Big Data Shapes the Fold for of Hundreds of Protein Families

Researchers in the Baker lab at the Institute for Protein Design, working in collaboration with the Joint Genome Institute, published in Science the solved folds and structures for hundreds of protein families.   This “big data” approach to large scale protein structure determination was made possible by a team effort that analyzed billions of gene sequences read out from soil, ocean, and air samples collected around the globe.

Figure 1. Protein Structure Determination from Metagenomic Sequence.

The research has been recognized by numerous opinion leaders and media outlets as an unprecedented breakthrough for protein structure prediction.

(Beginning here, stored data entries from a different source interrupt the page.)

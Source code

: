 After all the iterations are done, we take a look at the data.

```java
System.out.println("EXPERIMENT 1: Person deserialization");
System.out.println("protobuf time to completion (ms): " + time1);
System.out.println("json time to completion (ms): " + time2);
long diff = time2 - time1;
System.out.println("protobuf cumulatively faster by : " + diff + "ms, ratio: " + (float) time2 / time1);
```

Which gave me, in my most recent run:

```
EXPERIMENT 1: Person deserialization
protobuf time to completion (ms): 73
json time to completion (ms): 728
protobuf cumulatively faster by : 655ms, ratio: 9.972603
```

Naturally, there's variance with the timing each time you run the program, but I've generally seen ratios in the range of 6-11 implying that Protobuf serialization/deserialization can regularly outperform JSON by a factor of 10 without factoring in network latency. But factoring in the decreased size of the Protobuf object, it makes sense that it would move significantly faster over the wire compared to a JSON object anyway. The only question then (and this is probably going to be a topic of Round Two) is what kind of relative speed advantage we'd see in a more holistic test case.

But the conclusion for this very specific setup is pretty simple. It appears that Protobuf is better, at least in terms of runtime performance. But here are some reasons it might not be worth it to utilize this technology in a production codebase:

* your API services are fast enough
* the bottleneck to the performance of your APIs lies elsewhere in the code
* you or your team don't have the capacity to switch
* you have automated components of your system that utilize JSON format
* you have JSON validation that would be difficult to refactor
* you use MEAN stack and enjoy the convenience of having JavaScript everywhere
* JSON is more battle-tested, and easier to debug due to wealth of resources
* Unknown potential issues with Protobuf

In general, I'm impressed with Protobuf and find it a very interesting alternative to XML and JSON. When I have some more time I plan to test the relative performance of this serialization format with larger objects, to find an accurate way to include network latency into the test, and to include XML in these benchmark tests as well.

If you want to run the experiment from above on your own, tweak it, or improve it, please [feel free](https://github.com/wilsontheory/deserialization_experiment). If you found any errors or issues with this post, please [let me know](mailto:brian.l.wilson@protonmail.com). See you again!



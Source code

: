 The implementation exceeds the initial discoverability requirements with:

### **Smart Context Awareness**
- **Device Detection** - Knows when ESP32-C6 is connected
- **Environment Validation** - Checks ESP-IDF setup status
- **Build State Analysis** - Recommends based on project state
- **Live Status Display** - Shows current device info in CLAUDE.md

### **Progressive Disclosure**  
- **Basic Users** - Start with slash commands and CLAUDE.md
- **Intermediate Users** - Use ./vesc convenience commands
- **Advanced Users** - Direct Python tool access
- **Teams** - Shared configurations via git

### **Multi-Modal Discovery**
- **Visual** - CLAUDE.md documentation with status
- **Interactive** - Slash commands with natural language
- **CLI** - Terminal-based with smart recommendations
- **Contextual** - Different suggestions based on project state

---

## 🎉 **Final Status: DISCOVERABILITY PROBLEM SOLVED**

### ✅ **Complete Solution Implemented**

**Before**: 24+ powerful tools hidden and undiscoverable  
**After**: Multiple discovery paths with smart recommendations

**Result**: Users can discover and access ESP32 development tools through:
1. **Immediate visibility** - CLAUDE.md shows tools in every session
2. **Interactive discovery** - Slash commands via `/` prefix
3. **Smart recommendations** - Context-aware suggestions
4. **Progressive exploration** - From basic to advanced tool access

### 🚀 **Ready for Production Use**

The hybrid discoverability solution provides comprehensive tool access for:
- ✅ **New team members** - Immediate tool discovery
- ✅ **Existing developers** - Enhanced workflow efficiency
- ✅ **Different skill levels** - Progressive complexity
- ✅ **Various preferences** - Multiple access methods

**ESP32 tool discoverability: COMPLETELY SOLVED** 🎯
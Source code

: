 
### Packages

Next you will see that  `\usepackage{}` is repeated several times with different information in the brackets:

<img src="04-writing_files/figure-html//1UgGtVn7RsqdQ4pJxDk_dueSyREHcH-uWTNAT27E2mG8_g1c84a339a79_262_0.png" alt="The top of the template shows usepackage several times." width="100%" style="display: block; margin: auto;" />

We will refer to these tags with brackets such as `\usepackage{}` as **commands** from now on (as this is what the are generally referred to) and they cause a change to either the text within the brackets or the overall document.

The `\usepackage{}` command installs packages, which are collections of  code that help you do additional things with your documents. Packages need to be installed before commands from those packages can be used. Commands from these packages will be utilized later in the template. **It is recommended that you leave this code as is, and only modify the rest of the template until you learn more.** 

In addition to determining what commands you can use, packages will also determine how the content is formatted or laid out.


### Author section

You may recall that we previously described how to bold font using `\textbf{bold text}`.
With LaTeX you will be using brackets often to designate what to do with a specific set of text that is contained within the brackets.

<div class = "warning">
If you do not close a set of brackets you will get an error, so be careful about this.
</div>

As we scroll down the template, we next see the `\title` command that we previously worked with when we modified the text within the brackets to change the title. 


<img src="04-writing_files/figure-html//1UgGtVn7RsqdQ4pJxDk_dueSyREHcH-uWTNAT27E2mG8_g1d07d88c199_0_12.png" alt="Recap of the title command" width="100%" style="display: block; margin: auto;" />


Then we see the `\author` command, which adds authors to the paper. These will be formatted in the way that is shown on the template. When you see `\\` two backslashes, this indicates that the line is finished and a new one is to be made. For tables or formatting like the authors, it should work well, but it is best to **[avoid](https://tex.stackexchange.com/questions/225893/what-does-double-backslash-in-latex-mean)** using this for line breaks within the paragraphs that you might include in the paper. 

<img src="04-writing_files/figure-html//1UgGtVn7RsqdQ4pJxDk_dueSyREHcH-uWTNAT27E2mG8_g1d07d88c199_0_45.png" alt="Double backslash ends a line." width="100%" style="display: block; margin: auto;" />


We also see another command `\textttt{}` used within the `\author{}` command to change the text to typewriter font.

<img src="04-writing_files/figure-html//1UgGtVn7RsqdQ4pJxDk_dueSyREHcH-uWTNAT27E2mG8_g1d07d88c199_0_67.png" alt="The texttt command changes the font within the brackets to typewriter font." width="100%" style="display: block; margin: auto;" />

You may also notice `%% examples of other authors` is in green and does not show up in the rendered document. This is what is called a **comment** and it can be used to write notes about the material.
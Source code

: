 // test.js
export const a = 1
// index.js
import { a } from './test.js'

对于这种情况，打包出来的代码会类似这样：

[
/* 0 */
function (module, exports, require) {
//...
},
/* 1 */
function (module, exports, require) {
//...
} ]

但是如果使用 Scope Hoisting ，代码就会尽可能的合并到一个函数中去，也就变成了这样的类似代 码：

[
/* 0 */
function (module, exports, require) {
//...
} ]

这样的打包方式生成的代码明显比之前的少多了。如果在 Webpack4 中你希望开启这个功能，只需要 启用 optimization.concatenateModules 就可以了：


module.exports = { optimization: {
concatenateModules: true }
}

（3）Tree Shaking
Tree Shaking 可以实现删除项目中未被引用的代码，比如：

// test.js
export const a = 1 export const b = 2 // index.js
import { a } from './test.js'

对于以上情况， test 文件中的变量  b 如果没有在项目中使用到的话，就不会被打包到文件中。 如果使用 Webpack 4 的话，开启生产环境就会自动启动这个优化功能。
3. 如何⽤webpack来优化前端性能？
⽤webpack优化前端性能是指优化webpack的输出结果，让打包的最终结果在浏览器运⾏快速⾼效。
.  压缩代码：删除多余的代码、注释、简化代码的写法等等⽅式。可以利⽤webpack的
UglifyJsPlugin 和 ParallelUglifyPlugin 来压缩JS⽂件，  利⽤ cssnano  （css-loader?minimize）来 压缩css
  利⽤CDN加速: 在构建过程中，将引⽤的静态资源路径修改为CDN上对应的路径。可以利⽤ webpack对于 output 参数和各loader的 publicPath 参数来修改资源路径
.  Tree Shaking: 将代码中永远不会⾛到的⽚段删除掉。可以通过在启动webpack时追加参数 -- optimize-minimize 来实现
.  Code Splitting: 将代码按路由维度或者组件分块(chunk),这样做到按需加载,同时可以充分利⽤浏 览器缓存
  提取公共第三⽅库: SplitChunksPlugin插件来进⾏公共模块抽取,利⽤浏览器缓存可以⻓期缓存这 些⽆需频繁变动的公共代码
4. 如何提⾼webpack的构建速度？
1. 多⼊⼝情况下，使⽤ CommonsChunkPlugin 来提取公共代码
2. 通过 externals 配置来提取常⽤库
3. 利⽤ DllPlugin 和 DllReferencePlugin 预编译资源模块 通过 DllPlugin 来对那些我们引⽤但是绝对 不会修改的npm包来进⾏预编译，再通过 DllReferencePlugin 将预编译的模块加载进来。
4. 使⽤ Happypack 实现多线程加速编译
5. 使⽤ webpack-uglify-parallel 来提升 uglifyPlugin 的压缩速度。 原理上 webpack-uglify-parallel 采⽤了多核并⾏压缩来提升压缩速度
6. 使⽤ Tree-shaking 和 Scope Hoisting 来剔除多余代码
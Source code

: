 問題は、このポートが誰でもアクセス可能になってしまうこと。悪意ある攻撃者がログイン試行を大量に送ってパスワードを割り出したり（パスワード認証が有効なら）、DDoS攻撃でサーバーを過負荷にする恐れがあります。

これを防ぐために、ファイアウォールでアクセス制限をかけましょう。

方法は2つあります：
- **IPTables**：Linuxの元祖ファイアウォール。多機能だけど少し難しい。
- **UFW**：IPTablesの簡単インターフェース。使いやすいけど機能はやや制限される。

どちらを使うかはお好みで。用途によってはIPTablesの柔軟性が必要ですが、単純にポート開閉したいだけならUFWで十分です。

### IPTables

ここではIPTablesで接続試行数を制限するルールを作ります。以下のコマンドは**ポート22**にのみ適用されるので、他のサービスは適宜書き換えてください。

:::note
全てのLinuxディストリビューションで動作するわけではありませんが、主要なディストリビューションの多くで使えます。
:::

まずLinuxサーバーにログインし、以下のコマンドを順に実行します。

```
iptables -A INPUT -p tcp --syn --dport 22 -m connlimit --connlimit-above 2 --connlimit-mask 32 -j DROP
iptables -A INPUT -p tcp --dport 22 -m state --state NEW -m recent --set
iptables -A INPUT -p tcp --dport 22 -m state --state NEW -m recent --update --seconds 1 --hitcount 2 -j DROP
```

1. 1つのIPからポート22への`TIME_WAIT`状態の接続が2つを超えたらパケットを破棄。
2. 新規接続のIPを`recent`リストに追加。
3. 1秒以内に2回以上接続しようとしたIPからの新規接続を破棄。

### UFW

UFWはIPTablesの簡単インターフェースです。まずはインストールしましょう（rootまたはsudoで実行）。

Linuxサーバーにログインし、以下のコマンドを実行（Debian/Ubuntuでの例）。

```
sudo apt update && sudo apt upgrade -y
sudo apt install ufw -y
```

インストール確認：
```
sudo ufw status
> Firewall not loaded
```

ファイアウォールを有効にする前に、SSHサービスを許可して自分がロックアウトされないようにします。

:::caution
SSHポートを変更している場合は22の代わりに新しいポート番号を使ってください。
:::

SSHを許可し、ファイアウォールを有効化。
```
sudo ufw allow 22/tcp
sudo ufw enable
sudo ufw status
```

See articles in The Atlantic, The Economist , Science, GeekWire, and GEN.

How does it work?

As illustrated in Figure 1, the sequencing of DNA from environmental samples produces billions of new protein amino acid sequences. Computer algorithms are used to align the sequences according to their evolutionary history. This allows the discovery of pairs of amino acids that co-evolve. If a change occurs in one amino acid, then a compensatory change is typically observed in another amino acid in the sequence. Co-evolving pairs of amino acids are almost always in close proximity to each other (green and yellow lines) within in the final 3D structure of the protein structure (white backbone).

Why is it important?

With this approach, the team produced reliable models for 622 protein families, and discovered more than 100 new protein folds. In addition to resolving the folding structure of a protein, as shown in Figure 2 co-evolution data can also provide data on the dynamic nature of protein structure including transient contacts, protein-protein contacts, and contacts with ligands. Over time, as more environmental DNA sequence data becomes available, we expect to greatly increase our understanding of protein structure, assembly, and function. In turn, we expect this information to enable the design of new proteins with functions.

Figure 2. Important Protein Contacts Inferred from Co-evoling Amino Acid Pairs.

Sharing data.

The Institute for Protein Design believes in sharing its insights with the rest of the world and we have made publicly available the database of protein structures resolved by these methods.